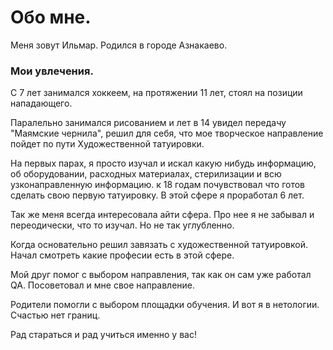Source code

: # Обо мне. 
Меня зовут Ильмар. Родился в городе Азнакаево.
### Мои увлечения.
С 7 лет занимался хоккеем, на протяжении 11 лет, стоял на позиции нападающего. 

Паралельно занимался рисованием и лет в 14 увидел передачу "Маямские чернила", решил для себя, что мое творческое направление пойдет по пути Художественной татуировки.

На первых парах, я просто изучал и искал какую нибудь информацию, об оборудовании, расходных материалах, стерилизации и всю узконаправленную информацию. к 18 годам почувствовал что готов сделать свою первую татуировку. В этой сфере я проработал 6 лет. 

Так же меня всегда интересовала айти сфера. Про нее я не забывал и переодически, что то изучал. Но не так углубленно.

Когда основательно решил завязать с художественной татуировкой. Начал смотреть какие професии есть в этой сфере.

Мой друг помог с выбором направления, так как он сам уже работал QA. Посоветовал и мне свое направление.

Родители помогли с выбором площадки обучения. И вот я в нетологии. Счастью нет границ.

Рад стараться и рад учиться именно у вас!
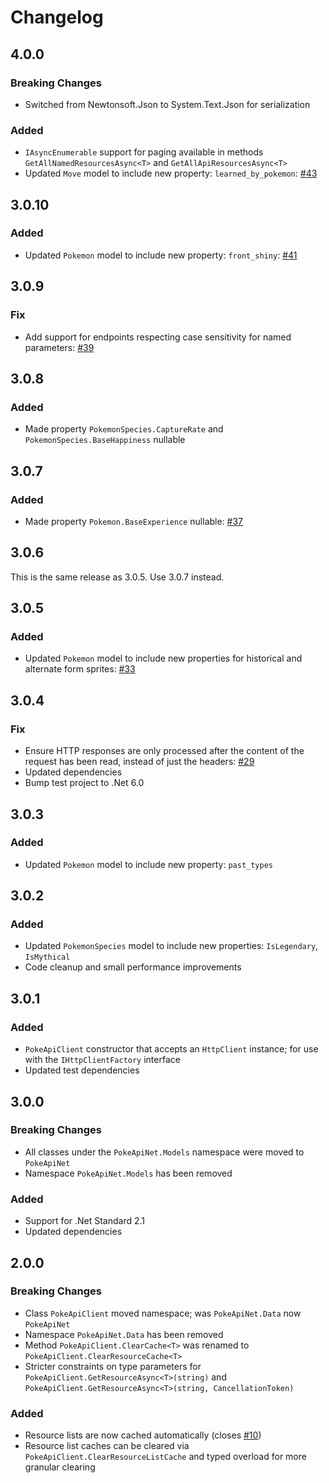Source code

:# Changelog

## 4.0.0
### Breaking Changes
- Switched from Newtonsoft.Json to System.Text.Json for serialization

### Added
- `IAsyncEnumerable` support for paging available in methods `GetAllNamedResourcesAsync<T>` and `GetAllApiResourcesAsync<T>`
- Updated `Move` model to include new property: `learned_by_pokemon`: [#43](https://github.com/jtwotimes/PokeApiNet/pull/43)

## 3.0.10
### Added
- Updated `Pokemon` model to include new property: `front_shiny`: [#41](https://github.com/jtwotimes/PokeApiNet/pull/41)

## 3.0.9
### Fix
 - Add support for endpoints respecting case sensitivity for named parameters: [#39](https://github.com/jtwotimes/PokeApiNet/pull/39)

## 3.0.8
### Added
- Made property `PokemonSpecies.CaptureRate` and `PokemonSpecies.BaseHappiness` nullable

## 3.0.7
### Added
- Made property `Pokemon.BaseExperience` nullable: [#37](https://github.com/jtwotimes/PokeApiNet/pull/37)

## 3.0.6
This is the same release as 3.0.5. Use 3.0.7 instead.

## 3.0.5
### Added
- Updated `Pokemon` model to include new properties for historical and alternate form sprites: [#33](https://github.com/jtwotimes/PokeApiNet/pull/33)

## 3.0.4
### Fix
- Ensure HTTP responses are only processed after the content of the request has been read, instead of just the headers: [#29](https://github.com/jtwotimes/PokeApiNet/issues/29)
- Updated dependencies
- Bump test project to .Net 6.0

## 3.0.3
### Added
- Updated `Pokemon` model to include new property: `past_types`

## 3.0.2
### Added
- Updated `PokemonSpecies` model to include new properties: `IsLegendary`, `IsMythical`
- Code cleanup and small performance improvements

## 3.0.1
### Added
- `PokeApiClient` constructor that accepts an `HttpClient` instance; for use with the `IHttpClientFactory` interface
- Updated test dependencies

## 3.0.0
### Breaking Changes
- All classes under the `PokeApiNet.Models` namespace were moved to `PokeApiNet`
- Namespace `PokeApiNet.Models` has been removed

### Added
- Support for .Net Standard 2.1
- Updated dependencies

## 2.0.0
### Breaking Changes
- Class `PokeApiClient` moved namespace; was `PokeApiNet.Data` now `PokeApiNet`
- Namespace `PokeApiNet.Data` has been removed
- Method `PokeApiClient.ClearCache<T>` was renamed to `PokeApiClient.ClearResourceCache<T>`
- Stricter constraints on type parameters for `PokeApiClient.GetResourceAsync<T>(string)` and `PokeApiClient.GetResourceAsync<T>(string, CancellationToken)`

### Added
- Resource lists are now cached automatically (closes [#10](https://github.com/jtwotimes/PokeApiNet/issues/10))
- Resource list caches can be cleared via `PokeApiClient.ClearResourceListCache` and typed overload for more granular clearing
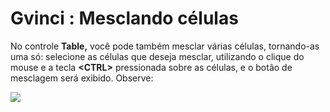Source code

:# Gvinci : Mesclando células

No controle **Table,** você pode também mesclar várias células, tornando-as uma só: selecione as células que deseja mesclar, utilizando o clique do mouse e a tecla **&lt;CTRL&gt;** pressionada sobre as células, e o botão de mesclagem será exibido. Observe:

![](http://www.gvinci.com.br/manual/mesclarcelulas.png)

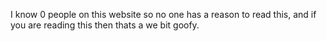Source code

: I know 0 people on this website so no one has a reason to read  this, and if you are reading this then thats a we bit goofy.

------------------------------------------------

**TRY IT**
Each record needs to be reproduced exactly, and no image should be carried over.

**SOLUTION FOR THIS EXERCISE**
Source code

: # Обо мне. 
Меня зовут Ильмар. Родился в городе Азнакаево.
### Мои увлечения.
С 7 лет занимался хоккеем, на протяжении 11 лет, стоял на позиции нападающего. 

Паралельно занимался рисованием и лет в 14 увидел передачу "Маямские чернила", решил для себя, что мое творческое направление пойдет по пути Художественной татуировки.

На первых парах, я просто изучал и искал какую нибудь информацию, об оборудовании, расходных материалах, стерилизации и всю узконаправленную информацию. к 18 годам почувствовал что готов сделать свою первую татуировку. В этой сфере я проработал 6 лет. 

Так же меня всегда интересовала айти сфера. Про нее я не забывал и переодически, что то изучал. Но не так углубленно.

Когда основательно решил завязать с художественной татуировкой. Начал смотреть какие професии есть в этой сфере.

Мой друг помог с выбором направления, так как он сам уже работал QA. Посоветовал и мне свое направление.

Родители помогли с выбором площадки обучения. И вот я в нетологии. Счастью нет границ.

Рад стараться и рад учиться именно у вас!
Source code

:# Changelog

## 4.0.0
### Breaking Changes
- Switched from Newtonsoft.Json to System.Text.Json for serialization

### Added
- `IAsyncEnumerable` support for paging available in methods `GetAllNamedResourcesAsync<T>` and `GetAllApiResourcesAsync<T>`
- Updated `Move` model to include new property: `learned_by_pokemon`: [#43](https://github.com/jtwotimes/PokeApiNet/pull/43)

## 3.0.10
### Added
- Updated `Pokemon` model to include new property: `front_shiny`: [#41](https://github.com/jtwotimes/PokeApiNet/pull/41)

## 3.0.9
### Fix
 - Add support for endpoints respecting case sensitivity for named parameters: [#39](https://github.com/jtwotimes/PokeApiNet/pull/39)

## 3.0.8
### Added
- Made property `PokemonSpecies.CaptureRate` and `PokemonSpecies.BaseHappiness` nullable

## 3.0.7
### Added
- Made property `Pokemon.BaseExperience` nullable: [#37](https://github.com/jtwotimes/PokeApiNet/pull/37)

## 3.0.6
This is the same release as 3.0.5. Use 3.0.7 instead.

## 3.0.5
### Added
- Updated `Pokemon` model to include new properties for historical and alternate form sprites: [#33](https://github.com/jtwotimes/PokeApiNet/pull/33)

## 3.0.4
### Fix
- Ensure HTTP responses are only processed after the content of the request has been read, instead of just the headers: [#29](https://github.com/jtwotimes/PokeApiNet/issues/29)
- Updated dependencies
- Bump test project to .Net 6.0

## 3.0.3
### Added
- Updated `Pokemon` model to include new property: `past_types`

## 3.0.2
### Added
- Updated `PokemonSpecies` model to include new properties: `IsLegendary`, `IsMythical`
- Code cleanup and small performance improvements

## 3.0.1
### Added
- `PokeApiClient` constructor that accepts an `HttpClient` instance; for use with the `IHttpClientFactory` interface
- Updated test dependencies

## 3.0.0
### Breaking Changes
- All classes under the `PokeApiNet.Models` namespace were moved to `PokeApiNet`
- Namespace `PokeApiNet.Models` has been removed

### Added
- Support for .Net Standard 2.1
- Updated dependencies

## 2.0.0
### Breaking Changes
- Class `PokeApiClient` moved namespace; was `PokeApiNet.Data` now `PokeApiNet`
- Namespace `PokeApiNet.Data` has been removed
- Method `PokeApiClient.ClearCache<T>` was renamed to `PokeApiClient.ClearResourceCache<T>`
- Stricter constraints on type parameters for `PokeApiClient.GetResourceAsync<T>(string)` and `PokeApiClient.GetResourceAsync<T>(string, CancellationToken)`

### Added
- Resource lists are now cached automatically (closes [#10](https://github.com/jtwotimes/PokeApiNet/issues/10))
- Resource list caches can be cleared via `PokeApiClient.ClearResourceListCache` and typed overload for more granular clearing
Source code

:# Gvinci : Mesclando células

No controle **Table,** você pode também mesclar várias células, tornando-as uma só: selecione as células que deseja mesclar, utilizando o clique do mouse e a tecla **&lt;CTRL&gt;** pressionada sobre as células, e o botão de mesclagem será exibido. Observe:

![](http://www.gvinci.com.br/manual/mesclarcelulas.png)

Source code

: I know 0 people on this website so no one has a reason to read  this, and if you are reading this then thats a we bit goofy.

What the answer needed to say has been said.